*What to do:* Reproduce the records below word for word.

Given records START

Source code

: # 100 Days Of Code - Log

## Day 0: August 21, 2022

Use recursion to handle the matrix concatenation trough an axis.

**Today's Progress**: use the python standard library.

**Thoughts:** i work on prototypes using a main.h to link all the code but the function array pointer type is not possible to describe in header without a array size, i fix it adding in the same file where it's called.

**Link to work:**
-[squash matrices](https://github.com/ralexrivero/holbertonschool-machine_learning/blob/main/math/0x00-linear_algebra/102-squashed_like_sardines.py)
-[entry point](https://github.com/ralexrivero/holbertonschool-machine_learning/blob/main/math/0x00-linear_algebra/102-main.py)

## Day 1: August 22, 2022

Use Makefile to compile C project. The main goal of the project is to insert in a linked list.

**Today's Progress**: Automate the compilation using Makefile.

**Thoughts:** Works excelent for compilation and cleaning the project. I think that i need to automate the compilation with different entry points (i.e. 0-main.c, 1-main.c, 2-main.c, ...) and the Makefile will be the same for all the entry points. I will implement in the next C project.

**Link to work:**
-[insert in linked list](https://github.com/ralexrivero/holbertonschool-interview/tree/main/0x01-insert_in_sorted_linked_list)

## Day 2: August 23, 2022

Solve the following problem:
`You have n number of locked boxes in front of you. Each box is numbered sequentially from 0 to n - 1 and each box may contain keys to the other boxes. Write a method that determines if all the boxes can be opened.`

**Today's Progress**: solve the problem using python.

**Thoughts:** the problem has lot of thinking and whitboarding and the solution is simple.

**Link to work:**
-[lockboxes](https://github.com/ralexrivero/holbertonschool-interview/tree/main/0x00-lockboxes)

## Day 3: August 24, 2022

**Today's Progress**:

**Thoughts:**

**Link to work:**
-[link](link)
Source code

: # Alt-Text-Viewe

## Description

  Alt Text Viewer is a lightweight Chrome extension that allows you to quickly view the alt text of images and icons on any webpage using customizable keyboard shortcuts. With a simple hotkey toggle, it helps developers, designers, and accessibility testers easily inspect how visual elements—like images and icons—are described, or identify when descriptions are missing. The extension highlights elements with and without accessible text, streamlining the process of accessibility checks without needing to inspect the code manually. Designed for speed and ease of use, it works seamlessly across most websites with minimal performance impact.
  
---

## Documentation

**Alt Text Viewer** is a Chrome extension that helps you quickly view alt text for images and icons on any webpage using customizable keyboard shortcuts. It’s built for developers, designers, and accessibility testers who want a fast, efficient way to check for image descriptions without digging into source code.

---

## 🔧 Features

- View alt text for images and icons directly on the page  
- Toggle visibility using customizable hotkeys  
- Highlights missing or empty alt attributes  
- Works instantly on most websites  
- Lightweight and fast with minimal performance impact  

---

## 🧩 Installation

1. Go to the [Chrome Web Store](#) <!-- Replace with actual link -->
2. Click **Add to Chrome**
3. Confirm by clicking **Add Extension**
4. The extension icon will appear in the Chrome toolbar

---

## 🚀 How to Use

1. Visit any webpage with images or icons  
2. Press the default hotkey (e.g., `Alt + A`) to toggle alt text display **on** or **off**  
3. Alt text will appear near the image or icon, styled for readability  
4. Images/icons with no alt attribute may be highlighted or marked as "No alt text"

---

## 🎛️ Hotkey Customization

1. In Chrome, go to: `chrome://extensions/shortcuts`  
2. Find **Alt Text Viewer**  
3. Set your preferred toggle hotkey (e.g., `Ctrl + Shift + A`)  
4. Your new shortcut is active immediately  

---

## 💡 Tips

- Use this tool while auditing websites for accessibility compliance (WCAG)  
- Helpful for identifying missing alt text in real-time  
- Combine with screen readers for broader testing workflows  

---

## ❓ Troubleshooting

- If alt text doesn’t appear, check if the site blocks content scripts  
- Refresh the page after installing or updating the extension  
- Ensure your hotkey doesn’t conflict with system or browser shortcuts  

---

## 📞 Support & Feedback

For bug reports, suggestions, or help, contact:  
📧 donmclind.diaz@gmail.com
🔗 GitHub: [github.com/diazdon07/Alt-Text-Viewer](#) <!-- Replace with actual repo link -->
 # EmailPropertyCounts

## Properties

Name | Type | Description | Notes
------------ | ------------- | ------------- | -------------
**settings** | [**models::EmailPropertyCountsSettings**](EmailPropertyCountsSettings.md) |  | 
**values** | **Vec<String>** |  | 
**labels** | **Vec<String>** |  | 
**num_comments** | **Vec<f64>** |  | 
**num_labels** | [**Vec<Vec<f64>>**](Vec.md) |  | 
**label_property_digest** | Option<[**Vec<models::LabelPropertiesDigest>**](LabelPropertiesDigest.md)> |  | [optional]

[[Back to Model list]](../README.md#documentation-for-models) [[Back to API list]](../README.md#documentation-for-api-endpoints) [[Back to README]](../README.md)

Given records END

*The completed task:*
Source code

: # 100 Days Of Code - Log

## Day 0: August 21, 2022

Use recursion to handle the matrix concatenation trough an axis.

**Today's Progress**: use the python standard library.

**Thoughts:** i work on prototypes using a main.h to link all the code but the function array pointer type is not possible to describe in header without a array size, i fix it adding in the same file where it's called.

**Link to work:**
-[squash matrices](https://github.com/ralexrivero/holbertonschool-machine_learning/blob/main/math/0x00-linear_algebra/102-squashed_like_sardines.py)
-[entry point](https://github.com/ralexrivero/holbertonschool-machine_learning/blob/main/math/0x00-linear_algebra/102-main.py)

## Day 1: August 22, 2022

Use Makefile to compile C project. The main goal of the project is to insert in a linked list.

**Today's Progress**: Automate the compilation using Makefile.

**Thoughts:** Works excelent for compilation and cleaning the project. I think that i need to automate the compilation with different entry points (i.e. 0-main.c, 1-main.c, 2-main.c, ...) and the Makefile will be the same for all the entry points. I will implement in the next C project.

**Link to work:**
-[insert in linked list](https://github.com/ralexrivero/holbertonschool-interview/tree/main/0x01-insert_in_sorted_linked_list)

## Day 2: August 23, 2022

Solve the following problem:
`You have n number of locked boxes in front of you. Each box is numbered sequentially from 0 to n - 1 and each box may contain keys to the other boxes. Write a method that determines if all the boxes can be opened.`

**Today's Progress**: solve the problem using python.

**Thoughts:** the problem has lot of thinking and whitboarding and the solution is simple.

**Link to work:**
-[lockboxes](https://github.com/ralexrivero/holbertonschool-interview/tree/main/0x00-lockboxes)

## Day 3: August 24, 2022

**Today's Progress**:

**Thoughts:**

**Link to work:**
-[link](link)
Source code

: # Alt-Text-Viewe

## Description

  Alt Text Viewer is a lightweight Chrome extension that allows you to quickly view the alt text of images and icons on any webpage using customizable keyboard shortcuts. With a simple hotkey toggle, it helps developers, designers, and accessibility testers easily inspect how visual elements—like images and icons—are described, or identify when descriptions are missing. The extension highlights elements with and without accessible text, streamlining the process of accessibility checks without needing to inspect the code manually. Designed for speed and ease of use, it works seamlessly across most websites with minimal performance impact.
  
---

## Documentation

**Alt Text Viewer** is a Chrome extension that helps you quickly view alt text for images and icons on any webpage using customizable keyboard shortcuts. It’s built for developers, designers, and accessibility testers who want a fast, efficient way to check for image descriptions without digging into source code.

---

## 🔧 Features

- View alt text for images and icons directly on the page  
- Toggle visibility using customizable hotkeys  
- Highlights missing or empty alt attributes  
- Works instantly on most websites  
- Lightweight and fast with minimal performance impact  

---

## 🧩 Installation

1. Go to the [Chrome Web Store](#) <!-- Replace with actual link -->
2. Click **Add to Chrome**
3. Confirm by clicking **Add Extension**
4. The extension icon will appear in the Chrome toolbar

---

## 🚀 How to Use

1. Visit any webpage with images or icons  
2. Press the default hotkey (e.g., `Alt + A`) to toggle alt text display **on** or **off**  
3. Alt text will appear near the image or icon, styled for readability  
4. Images/icons with no alt attribute may be highlighted or marked as "No alt text"

---

## 🎛️ Hotkey Customization

1. In Chrome, go to: `chrome://extensions/shortcuts`  
2. Find **Alt Text Viewer**  
3. Set your preferred toggle hotkey (e.g., `Ctrl + Shift + A`)  
4. Your new shortcut is active immediately  

---

## 💡 Tips

- Use this tool while auditing websites for accessibility compliance (WCAG)  
- Helpful for identifying missing alt text in real-time  
- Combine with screen readers for broader testing workflows  

---

## ❓ Troubleshooting

- If alt text doesn’t appear, check if the site blocks content scripts  
- Refresh the page after installing or updating the extension  
- Ensure your hotkey doesn’t conflict with system or browser shortcuts  

---

## 📞 Support & Feedback

For bug reports, suggestions, or help, contact:  
📧 donmclind.diaz@gmail.com
🔗 GitHub: [github.com/diazdon07/Alt-Text-Viewer](#) <!-- Replace with actual repo link -->
 # EmailPropertyCounts

## Properties

Name | Type | Description | Notes
------------ | ------------- | ------------- | -------------
**settings** | [**models::EmailPropertyCountsSettings**](EmailPropertyCountsSettings.md) |  | 
**values** | **Vec<String>** |  | 
**labels** | **Vec<String>** |  | 
**num_comments** | **Vec<f64>** |  | 
**num_labels** | [**Vec<Vec<f64>>**](Vec.md) |  | 
**label_property_digest** | Option<[**Vec<models::LabelPropertiesDigest>**](LabelPropertiesDigest.md)> |  | [optional]

[[Back to Model list]](../README.md#documentation-for-models) [[Back to API list]](../README.md#documentation-for-api-endpoints) [[Back to README]](../README.md)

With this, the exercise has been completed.